[Start of Attachment]

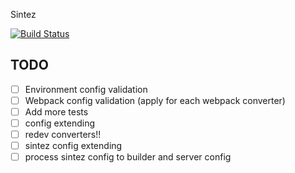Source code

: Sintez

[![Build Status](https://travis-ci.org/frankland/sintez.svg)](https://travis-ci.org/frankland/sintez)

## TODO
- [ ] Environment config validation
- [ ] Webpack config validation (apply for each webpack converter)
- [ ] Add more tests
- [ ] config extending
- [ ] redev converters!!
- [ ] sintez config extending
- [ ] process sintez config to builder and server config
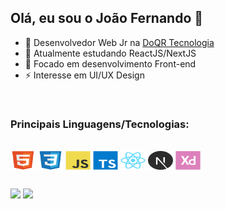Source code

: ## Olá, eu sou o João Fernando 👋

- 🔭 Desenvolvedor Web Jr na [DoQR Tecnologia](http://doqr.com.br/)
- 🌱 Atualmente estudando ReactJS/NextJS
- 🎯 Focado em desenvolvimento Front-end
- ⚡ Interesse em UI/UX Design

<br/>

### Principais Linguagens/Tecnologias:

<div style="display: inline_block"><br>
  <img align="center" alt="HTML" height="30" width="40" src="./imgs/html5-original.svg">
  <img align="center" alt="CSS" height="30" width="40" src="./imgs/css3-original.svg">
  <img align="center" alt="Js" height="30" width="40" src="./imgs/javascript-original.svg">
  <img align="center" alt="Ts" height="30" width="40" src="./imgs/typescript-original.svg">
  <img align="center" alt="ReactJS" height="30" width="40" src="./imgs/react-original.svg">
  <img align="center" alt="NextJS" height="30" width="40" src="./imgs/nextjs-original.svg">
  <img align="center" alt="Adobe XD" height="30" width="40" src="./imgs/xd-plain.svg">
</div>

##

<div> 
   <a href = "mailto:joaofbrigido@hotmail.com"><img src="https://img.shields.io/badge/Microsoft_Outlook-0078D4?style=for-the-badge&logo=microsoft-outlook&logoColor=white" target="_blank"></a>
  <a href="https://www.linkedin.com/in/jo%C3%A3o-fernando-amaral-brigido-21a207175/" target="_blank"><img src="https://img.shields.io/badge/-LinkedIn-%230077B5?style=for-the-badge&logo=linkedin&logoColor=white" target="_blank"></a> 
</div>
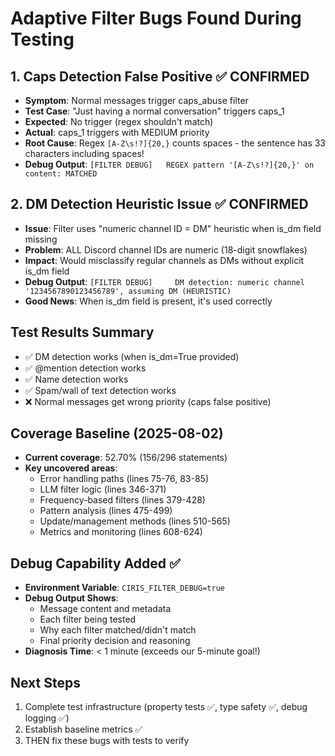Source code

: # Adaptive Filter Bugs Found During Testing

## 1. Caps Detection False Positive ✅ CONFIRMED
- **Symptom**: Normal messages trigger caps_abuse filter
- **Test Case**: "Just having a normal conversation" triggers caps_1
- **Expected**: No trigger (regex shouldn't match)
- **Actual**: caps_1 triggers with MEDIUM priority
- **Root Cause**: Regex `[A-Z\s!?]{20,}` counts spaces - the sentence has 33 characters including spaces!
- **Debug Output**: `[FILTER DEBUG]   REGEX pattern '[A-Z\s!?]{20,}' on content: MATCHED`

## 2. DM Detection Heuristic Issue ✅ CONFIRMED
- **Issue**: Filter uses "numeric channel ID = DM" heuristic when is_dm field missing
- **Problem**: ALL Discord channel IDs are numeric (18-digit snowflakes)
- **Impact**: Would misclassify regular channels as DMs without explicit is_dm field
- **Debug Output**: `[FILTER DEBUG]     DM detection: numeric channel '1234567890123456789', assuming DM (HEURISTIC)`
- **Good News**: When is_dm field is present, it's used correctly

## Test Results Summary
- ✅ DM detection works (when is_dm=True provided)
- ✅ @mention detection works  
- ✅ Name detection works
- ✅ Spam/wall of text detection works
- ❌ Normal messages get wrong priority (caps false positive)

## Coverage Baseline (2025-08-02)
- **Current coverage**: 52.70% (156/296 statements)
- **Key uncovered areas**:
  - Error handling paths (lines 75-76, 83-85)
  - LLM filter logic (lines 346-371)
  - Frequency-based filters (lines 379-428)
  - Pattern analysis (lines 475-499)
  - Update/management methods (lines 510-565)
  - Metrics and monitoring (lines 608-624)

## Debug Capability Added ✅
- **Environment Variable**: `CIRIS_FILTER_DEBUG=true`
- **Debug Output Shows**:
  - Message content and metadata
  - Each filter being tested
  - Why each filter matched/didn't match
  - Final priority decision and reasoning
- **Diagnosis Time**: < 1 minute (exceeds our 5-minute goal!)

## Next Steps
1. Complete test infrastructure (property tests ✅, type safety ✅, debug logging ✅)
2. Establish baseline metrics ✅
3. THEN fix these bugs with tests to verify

[End of Attachment]
[Start of Attachment]

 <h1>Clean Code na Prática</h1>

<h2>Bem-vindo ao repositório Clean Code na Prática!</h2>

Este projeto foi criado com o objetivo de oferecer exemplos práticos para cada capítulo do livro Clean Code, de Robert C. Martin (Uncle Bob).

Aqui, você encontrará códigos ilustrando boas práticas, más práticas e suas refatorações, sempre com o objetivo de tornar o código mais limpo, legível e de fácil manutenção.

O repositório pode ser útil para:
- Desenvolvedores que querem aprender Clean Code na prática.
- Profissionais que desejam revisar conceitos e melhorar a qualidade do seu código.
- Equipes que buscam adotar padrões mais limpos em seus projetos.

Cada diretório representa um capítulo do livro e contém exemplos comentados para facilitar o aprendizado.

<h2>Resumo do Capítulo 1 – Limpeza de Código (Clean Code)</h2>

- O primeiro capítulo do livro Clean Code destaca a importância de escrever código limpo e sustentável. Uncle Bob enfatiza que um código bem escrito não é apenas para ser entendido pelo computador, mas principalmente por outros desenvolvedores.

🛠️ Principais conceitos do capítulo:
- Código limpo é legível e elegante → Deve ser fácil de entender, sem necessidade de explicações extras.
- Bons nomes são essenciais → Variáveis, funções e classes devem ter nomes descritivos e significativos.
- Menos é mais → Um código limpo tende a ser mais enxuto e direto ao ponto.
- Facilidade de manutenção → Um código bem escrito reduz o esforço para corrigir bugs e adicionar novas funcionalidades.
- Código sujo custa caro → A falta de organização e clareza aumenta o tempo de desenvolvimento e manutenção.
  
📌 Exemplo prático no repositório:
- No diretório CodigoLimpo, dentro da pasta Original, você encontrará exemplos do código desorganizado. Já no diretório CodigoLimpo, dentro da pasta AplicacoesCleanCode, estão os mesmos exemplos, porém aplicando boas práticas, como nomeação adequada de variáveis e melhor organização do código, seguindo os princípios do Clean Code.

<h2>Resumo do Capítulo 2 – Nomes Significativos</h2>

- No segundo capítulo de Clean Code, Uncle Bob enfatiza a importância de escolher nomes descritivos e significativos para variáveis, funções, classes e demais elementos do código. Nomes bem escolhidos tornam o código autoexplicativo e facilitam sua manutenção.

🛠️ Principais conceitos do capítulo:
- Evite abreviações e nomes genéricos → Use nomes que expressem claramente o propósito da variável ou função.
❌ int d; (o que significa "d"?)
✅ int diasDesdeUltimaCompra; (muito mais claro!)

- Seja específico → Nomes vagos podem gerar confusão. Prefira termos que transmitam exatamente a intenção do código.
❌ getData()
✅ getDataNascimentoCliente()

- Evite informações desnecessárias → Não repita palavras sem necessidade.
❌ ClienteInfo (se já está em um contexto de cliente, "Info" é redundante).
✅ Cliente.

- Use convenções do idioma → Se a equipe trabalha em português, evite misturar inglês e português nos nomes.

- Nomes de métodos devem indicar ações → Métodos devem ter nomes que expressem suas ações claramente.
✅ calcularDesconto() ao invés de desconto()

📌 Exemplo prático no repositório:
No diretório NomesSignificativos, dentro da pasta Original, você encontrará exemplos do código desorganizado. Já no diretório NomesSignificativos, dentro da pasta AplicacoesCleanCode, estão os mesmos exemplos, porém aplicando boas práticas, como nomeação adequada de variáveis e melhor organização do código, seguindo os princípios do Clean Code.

[End of Attachment]
[Start of Attachment]

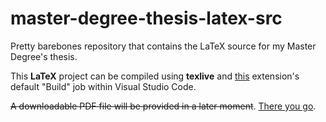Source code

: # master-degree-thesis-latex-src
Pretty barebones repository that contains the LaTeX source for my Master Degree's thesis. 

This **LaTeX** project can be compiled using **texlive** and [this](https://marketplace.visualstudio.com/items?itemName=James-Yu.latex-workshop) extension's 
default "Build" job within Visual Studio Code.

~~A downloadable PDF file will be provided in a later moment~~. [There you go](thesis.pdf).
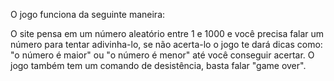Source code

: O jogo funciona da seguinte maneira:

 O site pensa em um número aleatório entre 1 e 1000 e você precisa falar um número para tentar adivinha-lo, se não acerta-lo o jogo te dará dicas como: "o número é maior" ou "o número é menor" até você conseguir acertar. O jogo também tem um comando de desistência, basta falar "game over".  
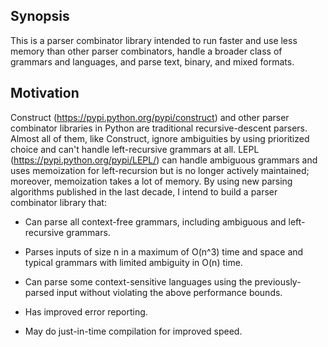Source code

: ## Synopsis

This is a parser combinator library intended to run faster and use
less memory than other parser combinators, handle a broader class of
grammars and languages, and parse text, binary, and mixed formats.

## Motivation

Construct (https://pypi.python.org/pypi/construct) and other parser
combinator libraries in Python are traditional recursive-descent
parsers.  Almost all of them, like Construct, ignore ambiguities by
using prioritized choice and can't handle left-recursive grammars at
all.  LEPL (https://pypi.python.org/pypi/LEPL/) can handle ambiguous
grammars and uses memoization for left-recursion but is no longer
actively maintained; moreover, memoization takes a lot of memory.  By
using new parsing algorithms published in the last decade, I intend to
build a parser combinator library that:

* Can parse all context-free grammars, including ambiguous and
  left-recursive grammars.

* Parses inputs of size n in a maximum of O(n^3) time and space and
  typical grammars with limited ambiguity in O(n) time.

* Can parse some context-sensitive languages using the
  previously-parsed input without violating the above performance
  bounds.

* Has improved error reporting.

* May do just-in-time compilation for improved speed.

[End of Attachment]

→ **WHAT IS EXPECTED**: Your task is to retype the entries verbatim, starting with the line that holds "DM detection: numeric" and stopping after the line that holds "- LLM filter logic (lines 346-371)".

→ **RESULT OF THIS TASK**:
- **Debug Output**: `[FILTER DEBUG]     DM detection: numeric channel '1234567890123456789', assuming DM (HEURISTIC)`
- **Good News**: When is_dm field is present, it's used correctly

## Test Results Summary
- ✅ DM detection works (when is_dm=True provided)
- ✅ @mention detection works  
- ✅ Name detection works
- ✅ Spam/wall of text detection works
- ❌ Normal messages get wrong priority (caps false positive)

## Coverage Baseline (2025-08-02)
- **Current coverage**: 52.70% (156/296 statements)
- **Key uncovered areas**:
  - Error handling paths (lines 75-76, 83-85)
  - LLM filter logic (lines 346-371)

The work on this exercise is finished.